Return a copy of every line in the records that includes the word "using".

Stored items
********

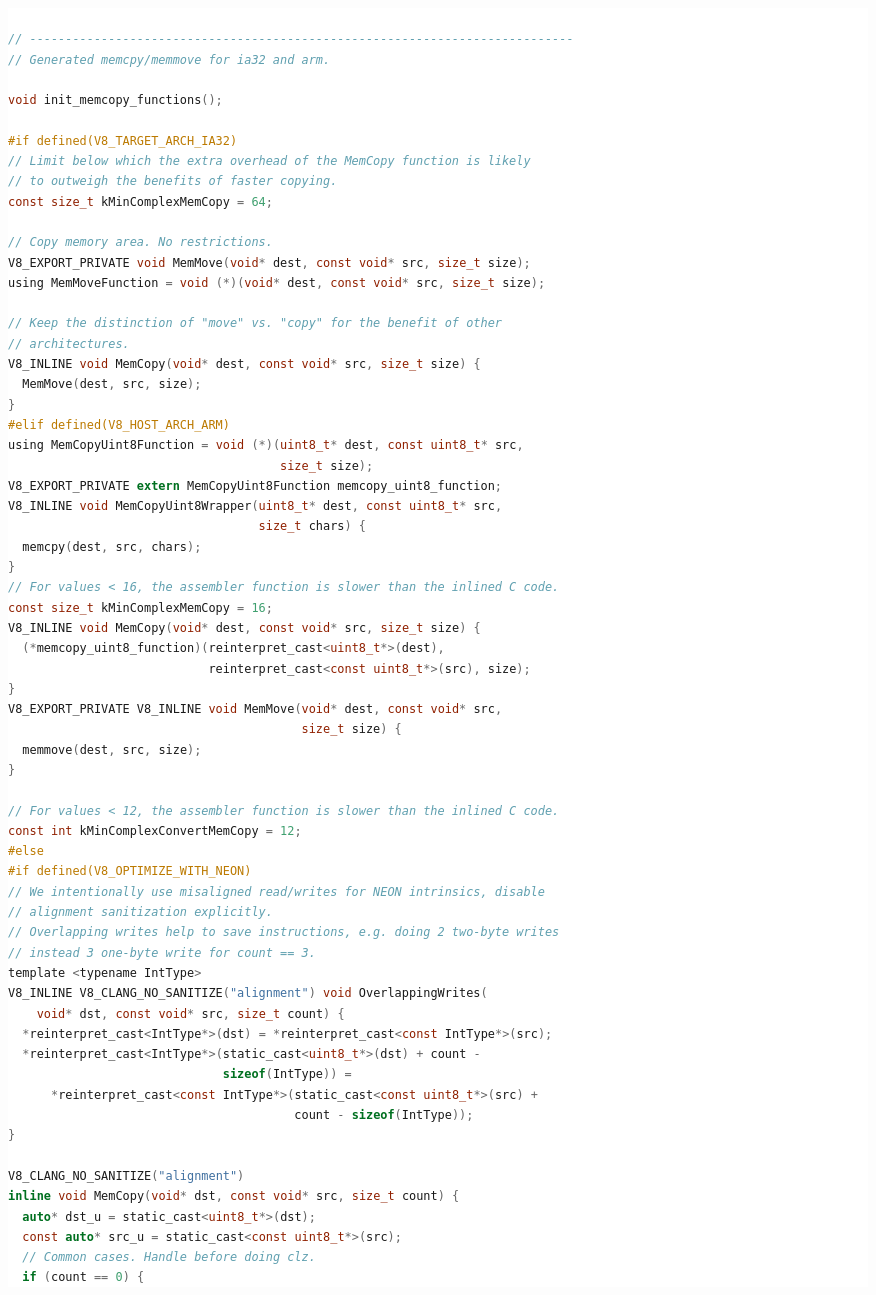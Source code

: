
 ```c

// ----------------------------------------------------------------------------
// Generated memcpy/memmove for ia32 and arm.

void init_memcopy_functions();

#if defined(V8_TARGET_ARCH_IA32)
// Limit below which the extra overhead of the MemCopy function is likely
// to outweigh the benefits of faster copying.
const size_t kMinComplexMemCopy = 64;

// Copy memory area. No restrictions.
V8_EXPORT_PRIVATE void MemMove(void* dest, const void* src, size_t size);
using MemMoveFunction = void (*)(void* dest, const void* src, size_t size);

// Keep the distinction of "move" vs. "copy" for the benefit of other
// architectures.
V8_INLINE void MemCopy(void* dest, const void* src, size_t size) {
  MemMove(dest, src, size);
}
#elif defined(V8_HOST_ARCH_ARM)
using MemCopyUint8Function = void (*)(uint8_t* dest, const uint8_t* src,
                                      size_t size);
V8_EXPORT_PRIVATE extern MemCopyUint8Function memcopy_uint8_function;
V8_INLINE void MemCopyUint8Wrapper(uint8_t* dest, const uint8_t* src,
                                   size_t chars) {
  memcpy(dest, src, chars);
}
// For values < 16, the assembler function is slower than the inlined C code.
const size_t kMinComplexMemCopy = 16;
V8_INLINE void MemCopy(void* dest, const void* src, size_t size) {
  (*memcopy_uint8_function)(reinterpret_cast<uint8_t*>(dest),
                            reinterpret_cast<const uint8_t*>(src), size);
}
V8_EXPORT_PRIVATE V8_INLINE void MemMove(void* dest, const void* src,
                                         size_t size) {
  memmove(dest, src, size);
}

// For values < 12, the assembler function is slower than the inlined C code.
const int kMinComplexConvertMemCopy = 12;
#else
#if defined(V8_OPTIMIZE_WITH_NEON)
// We intentionally use misaligned read/writes for NEON intrinsics, disable
// alignment sanitization explicitly.
// Overlapping writes help to save instructions, e.g. doing 2 two-byte writes
// instead 3 one-byte write for count == 3.
template <typename IntType>
V8_INLINE V8_CLANG_NO_SANITIZE("alignment") void OverlappingWrites(
    void* dst, const void* src, size_t count) {
  *reinterpret_cast<IntType*>(dst) = *reinterpret_cast<const IntType*>(src);
  *reinterpret_cast<IntType*>(static_cast<uint8_t*>(dst) + count -
                              sizeof(IntType)) =
      *reinterpret_cast<const IntType*>(static_cast<const uint8_t*>(src) +
                                        count - sizeof(IntType));
}

V8_CLANG_NO_SANITIZE("alignment")
inline void MemCopy(void* dst, const void* src, size_t count) {
  auto* dst_u = static_cast<uint8_t*>(dst);
  const auto* src_u = static_cast<const uint8_t*>(src);
  // Common cases. Handle before doing clz.
  if (count == 0) {
```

********

- [ANSWER TO THIS TASK]
using MemMoveFunction = void (*)(void* dest, const void* src, size_t size);
using MemCopyUint8Function = void (*)(uint8_t* dest, const uint8_t* src,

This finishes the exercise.